Your assignment
Starting at the line that contains "- MODIFICA GRAFICA DEL LIVELLO" and stopping at the line that contains "## Structure", transcribe every line of the material below exactly; pictures stay out.

Given entries

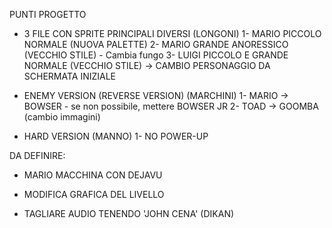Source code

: PUNTI PROGETTO
- 3 FILE CON SPRITE PRINCIPALI DIVERSI (LONGONI)
1- MARIO PICCOLO NORMALE (NUOVA PALETTE)
2- MARIO GRANDE ANORESSICO (VECCHIO STILE) - Cambia fungo
3- LUIGI PICCOLO E GRANDE NORMALE (VECCHIO STILE)
-> CAMBIO PERSONAGGIO DA SCHERMATA INIZIALE

- ENEMY VERSION (REVERSE VERSION) (MARCHINI)
1- MARIO -> BOWSER - se non possibile, mettere BOWSER JR
2- TOAD -> GOOMBA
(cambio immagini)

- HARD VERSION (MANNO)
1- NO POWER-UP

DA DEFINIRE:
- MARIO MACCHINA CON DEJAVU
- MODIFICA GRAFICA DEL LIVELLO

- TAGLIARE AUDIO TENENDO 'JOHN CENA' (DIKAN)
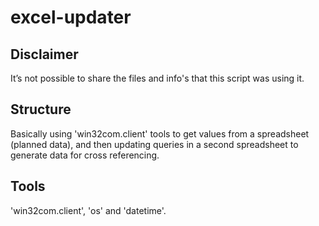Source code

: # excel-updater

## Disclaimer
It’s not possible to share the files and info's that this script was using it.

## Structure
Basically using 'win32com.client' tools to get values from a spreadsheet (planned data), and then updating queries in a second spreadsheet to generate data for cross referencing.

## Tools
'win32com.client', 'os' and 'datetime'.

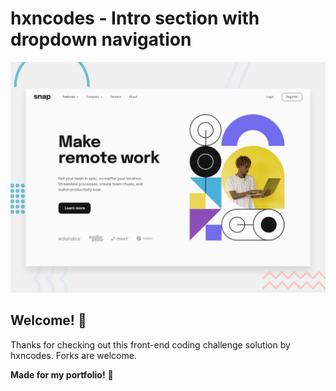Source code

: # hxncodes - Intro section with dropdown navigation

![Design preview for the Intro section with dropdown navigation coding challenge](./design/desktop-preview.jpg)

## Welcome! 👋

Thanks for checking out this front-end coding challenge solution by hxncodes. Forks are welcome.

**Made for my portfolio!** 🚀

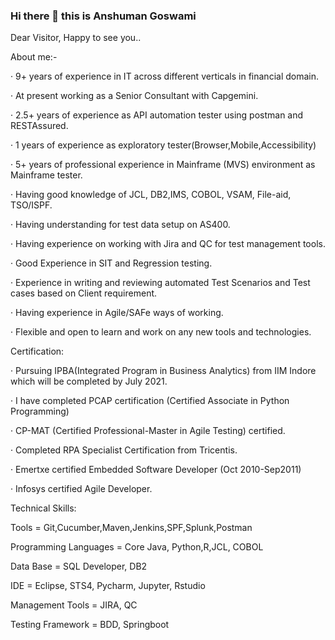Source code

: ### Hi there 👋 this is Anshuman Goswami

Dear Visitor, Happy to see you..

About me:-

· 9+ years of experience in IT across different verticals in financial domain.

· At present working as a Senior Consultant with Capgemini.

· 2.5+ years of experience as API automation tester using postman and RESTAssured.

· 1 years of experience as exploratory tester(Browser,Mobile,Accessibility)

· 5+ years of professional experience in Mainframe (MVS) environment as Mainframe tester.

· Having good knowledge of JCL, DB2,IMS, COBOL, VSAM, File-aid, TSO/ISPF.

· Having understanding for test data setup on AS400.

· Having experience on working with Jira and QC for test management tools.

· Good Experience in SIT and Regression testing.

· Experience in writing and reviewing automated Test Scenarios and Test cases based on Client requirement.

· Having experience in Agile/SAFe ways of working.

· Flexible and open to learn and work on any new tools and technologies.

Certification:

· Pursuing IPBA(Integrated Program in Business Analytics) from IIM Indore which will be completed by July 2021.

· I have completed PCAP certification (Certified Associate in Python Programming)

· CP-MAT (Certified Professional-Master in Agile Testing) certified.

· Completed RPA Specialist Certification from Tricentis.

· Emertxe certified Embedded Software Developer (Oct 2010-Sep2011)

· Infosys certified Agile Developer.

Technical Skills:

Tools = Git,Cucumber,Maven,Jenkins,SPF,Splunk,Postman

Programming Languages = Core Java, Python,R,JCL, COBOL

Data Base = SQL Developer, DB2

IDE = Eclipse, STS4, Pycharm, Jupyter, Rstudio

Management Tools = JIRA, QC

Testing Framework = BDD, Springboot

Answer
- MODIFICA GRAFICA DEL LIVELLO

- TAGLIARE AUDIO TENENDO 'JOHN CENA' (DIKAN)
Source code

: # excel-updater

## Disclaimer
It’s not possible to share the files and info's that this script was using it.

## Structure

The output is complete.